Ear deformities come in several shapes and sizes. Some ears are normally shaped but protrude further from the head than is normal. This may happen on one or both sides and may happen from either overgrowth of the cartilage of the ear or excessive bone formation behind the ear. This is often a familial trait. Another common deformity of the ear is when the ear fails to fold naturally during development. This causes the antihelix to be flat and the upper portion of the ear to become cupped.
Other, less common, defects may also occur. At times, the rim of the ear is atypically shaped or the ear is of an abnormal size. Knobs of irregular cartilage may form as well. All of these defects may be improved with otoplasty which reshapes cartilage to help with the overall appearance or how the ears are positioned.
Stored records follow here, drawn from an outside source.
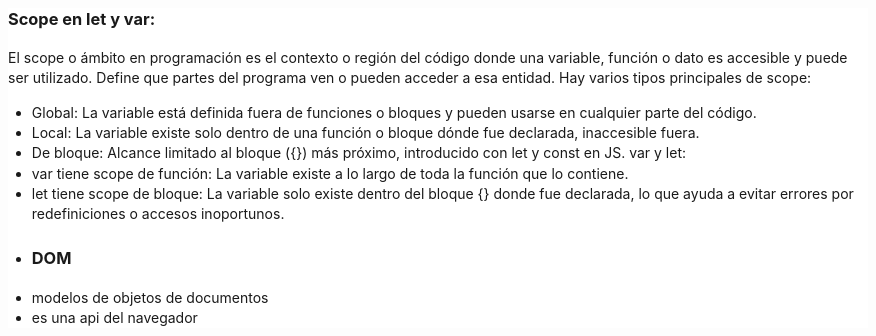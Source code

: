 ### Scope en let y var:
El scope o ámbito en programación es el contexto o región del código donde una variable, función o dato es accesible y puede ser utilizado. Define que partes del programa ven o pueden acceder a esa entidad.
Hay varios tipos principales de scope:
  
- Global: La variable está definida fuera de funciones o bloques y pueden usarse en cualquier parte del código.
- Local: La variable existe solo dentro de una función o bloque dónde fue declarada, inaccesible fuera.
- De bloque: Alcance limitado al bloque ({}) más próximo, introducido con let y const en JS.
var y let:
- var tiene scope de función: La variable existe a lo largo de toda la función que lo contiene.
- let tiene scope de bloque: La variable solo existe dentro del bloque {} donde fue declarada, lo que ayuda a evitar errores por redefiniciones o accesos inoportunos.
- ### DOM
- modelos de objetos de documentos
- es una api del navegador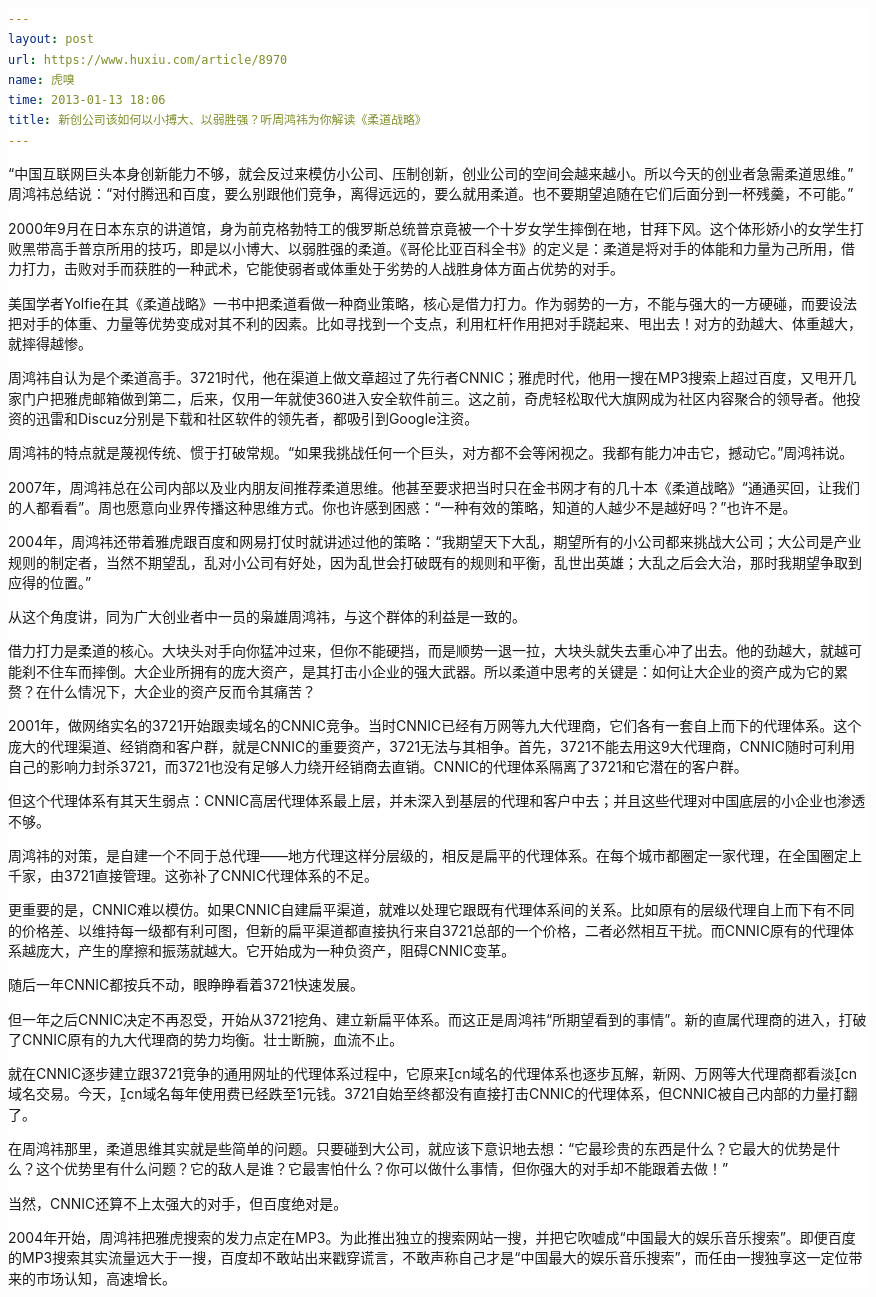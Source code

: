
 ```yaml
---
layout: post
url: https://www.huxiu.com/article/8970
name: 虎嗅
time: 2013-01-13 18:06
title: 新创公司该如何以小搏大、以弱胜强？听周鸿祎为你解读《柔道战略》
---
```

“中国互联网巨头本身创新能力不够，就会反过来模仿小公司、压制创新，创业公司的空间会越来越小。所以今天的创业者急需柔道思维。” 周鸿祎总结说：“对付腾迅和百度，要么别跟他们竞争，离得远远的，要么就用柔道。也不要期望追随在它们后面分到一杯残羹，不可能。”

2000年9月在日本东京的讲道馆，身为前克格勃特工的俄罗斯总统普京竟被一个十岁女学生摔倒在地，甘拜下风。这个体形娇小的女学生打败黑带高手普京所用的技巧，即是以小博大、以弱胜强的柔道。《哥伦比亚百科全书》的定义是：柔道是将对手的体能和力量为己所用，借力打力，击败对手而获胜的一种武术，它能使弱者或体重处于劣势的人战胜身体方面占优势的对手。

美国学者Yolfie在其《柔道战略》一书中把柔道看做一种商业策略，核心是借力打力。作为弱势的一方，不能与强大的一方硬碰，而要设法把对手的体重、力量等优势变成对其不利的因素。比如寻找到一个支点，利用杠杆作用把对手跷起来、甩出去！对方的劲越大、体重越大，就摔得越惨。

周鸿祎自认为是个柔道高手。3721时代，他在渠道上做文章超过了先行者CNNIC；雅虎时代，他用一搜在MP3搜索上超过百度，又甩开几家门户把雅虎邮箱做到第二，后来，仅用一年就使360进入安全软件前三。这之前，奇虎轻松取代大旗网成为社区内容聚合的领导者。他投资的迅雷和Discuz分别是下载和社区软件的领先者，都吸引到Google注资。

周鸿祎的特点就是蔑视传统、惯于打破常规。“如果我挑战任何一个巨头，对方都不会等闲视之。我都有能力冲击它，撼动它。”周鸿祎说。

2007年，周鸿祎总在公司内部以及业内朋友间推荐柔道思维。他甚至要求把当时只在金书网才有的几十本《柔道战略》“通通买回，让我们的人都看看”。周也愿意向业界传播这种思维方式。你也许感到困惑：“一种有效的策略，知道的人越少不是越好吗？”也许不是。

2004年，周鸿祎还带着雅虎跟百度和网易打仗时就讲述过他的策略：“我期望天下大乱，期望所有的小公司都来挑战大公司；大公司是产业规则的制定者，当然不期望乱，乱对小公司有好处，因为乱世会打破既有的规则和平衡，乱世出英雄；大乱之后会大治，那时我期望争取到应得的位置。”

从这个角度讲，同为广大创业者中一员的枭雄周鸿祎，与这个群体的利益是一致的。

借力打力是柔道的核心。大块头对手向你猛冲过来，但你不能硬挡，而是顺势一退一拉，大块头就失去重心冲了出去。他的劲越大，就越可能刹不住车而摔倒。大企业所拥有的庞大资产，是其打击小企业的强大武器。所以柔道中思考的关键是：如何让大企业的资产成为它的累赘？在什么情况下，大企业的资产反而令其痛苦？

2001年，做网络实名的3721开始跟卖域名的CNNIC竞争。当时CNNIC已经有万网等九大代理商，它们各有一套自上而下的代理体系。这个庞大的代理渠道、经销商和客户群，就是CNNIC的重要资产，3721无法与其相争。首先，3721不能去用这9大代理商，CNNIC随时可利用自己的影响力封杀3721，而3721也没有足够人力绕开经销商去直销。CNNIC的代理体系隔离了3721和它潜在的客户群。

但这个代理体系有其天生弱点：CNNIC高居代理体系最上层，并未深入到基层的代理和客户中去；并且这些代理对中国底层的小企业也渗透不够。

周鸿祎的对策，是自建一个不同于总代理——地方代理这样分层级的，相反是扁平的代理体系。在每个城市都圈定一家代理，在全国圈定上千家，由3721直接管理。这弥补了CNNIC代理体系的不足。

更重要的是，CNNIC难以模仿。如果CNNIC自建扁平渠道，就难以处理它跟既有代理体系间的关系。比如原有的层级代理自上而下有不同的价格差、以维持每一级都有利可图，但新的扁平渠道都直接执行来自3721总部的一个价格，二者必然相互干扰。而CNNIC原有的代理体系越庞大，产生的摩擦和振荡就越大。它开始成为一种负资产，阻碍CNNIC变革。

随后一年CNNIC都按兵不动，眼睁睁看着3721快速发展。

但一年之后CNNIC决定不再忍受，开始从3721挖角、建立新扁平体系。而这正是周鸿祎“所期望看到的事情”。新的直属代理商的进入，打破了CNNIC原有的九大代理商的势力均衡。壮士断腕，血流不止。

就在CNNIC逐步建立跟3721竞争的通用网址的代理体系过程中，它原来cn域名的代理体系也逐步瓦解，新网、万网等大代理商都看淡cn域名交易。今天，cn域名每年使用费已经跌至1元钱。3721自始至终都没有直接打击CNNIC的代理体系，但CNNIC被自己内部的力量打翻了。

在周鸿祎那里，柔道思维其实就是些简单的问题。只要碰到大公司，就应该下意识地去想：“它最珍贵的东西是什么？它最大的优势是什么？这个优势里有什么问题？它的敌人是谁？它最害怕什么？你可以做什么事情，但你强大的对手却不能跟着去做！”

当然，CNNIC还算不上太强大的对手，但百度绝对是。

2004年开始，周鸿祎把雅虎搜索的发力点定在MP3。为此推出独立的搜索网站一搜，并把它吹嘘成“中国最大的娱乐音乐搜索”。即便百度的MP3搜索其实流量远大于一搜，百度却不敢站出来戳穿谎言，不敢声称自己才是“中国最大的娱乐音乐搜索”，而任由一搜独享这一定位带来的市场认知，高速增长。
A child’s ear is almost fully grown by the age of five or six. Performing surgery at this time is ideal because cartilage is still soft, which makes the ear easier to reshape and may result in a shorter healing time. Children at this age are also just about to enter school and can have the procedure done before potential peer abuse occurs. Though this is the ideal age, the surgery is very successful at any age including into adulthood.
Otoplasty may be done under local anesthesia in an adult, but for a child or an anxious patient, sedation may be used. After completing local anesthesia, Dr. Finn removes a small ellipse of skin from behind the ear. Through this incision, he weakens and reshapes the cartilage with sutures or re-positions it on the skull itself. We remove sutures in approximately seven days post procedure.
Following surgery, a pressure dressing is placed on the ear, which must be left in place for five to seven days. When this dressing is removed and the sutures are removed, the patient should wear a compression dressing or ACE wrap on the ears at night. We advise this method to avoid any accidental injury of the ears while sleeping. Pain is minimal following surgery, and if any significant pain occurs, it should be reported immediately to your doctor. Contact sports should be avoided for approximately six weeks, but regular exercise may be resumed once the sutures are removed.
Ear cartilage tends to have a “memory” and will occasionally spring back to some degree over time. It is important that you continue to follow up with your surgeon to ensure the improvement is long lasting.
You will receive a surgical quote and any clearance forms required at your consultation. Should you decide to proceed, we will connect you with our patient care coordinator, Shannon Jones. At this time, you will select a procedure date and pay a $500.00 non-refundable booking fee to reserve this date. Once the surgery date is set, we schedule a pre-operative appointment two weeks prior to surgery.
At your pre-op, you will have ample time to discuss your upcoming procedure in great detail and have all your questions answered. You will bring the required clearance forms to this visit unless we have already received them. We will review all pre- and post-operative care, prescribed medications, and any provisions we may give you for use pre- and post-surgery. You will review and sign the consent for surgery, and the balance will be due at the conclusion of this appointment.
It is vitally important to avoid all blood thinning medications/supplements for two weeks prior to surgery. This includes any aspirin or aspirin-containing products as well as any anti-inflammatories such as ibuprofen or naproxen (including Motrin, Aleve and Advil). Generally, you may take Tylenol (Acetaminophen). Avoid supplements such as Vitamin E, multi vitamins, and omega 3 fatty acids (fish oil and flax seed oil.) You will be given a complete list of medications/supplements to avoid at your pre-op. All these medications can contribute to bleeding problems following surgery and can increase the amount of bruising.
We want you back to your normal routine as quickly as possible, so in addition to avoiding blood thinners, we provide our surgical patients with a supply of Arnica Montana and Vitamin K cream which are both clinically proven to help reduce bruising and swelling. Vitamin K cream applied to your skin two weeks before surgery tends to reduce bruising. Arnica Montana is a homeopathic herb that helps to reduce swelling and bruising. We also have a laser called the V Beam Perfecta that aids in speeding up stubborn bruising! It targets the pigment in the bruise, causing it to break up and dissipate much faster than on its own. We encourage surgery patients to take advantage of this laser treatment at no charge as often as you want while the bruising is still present. We will also go over surgery specific tips at your pre-op that can help speed up the down time!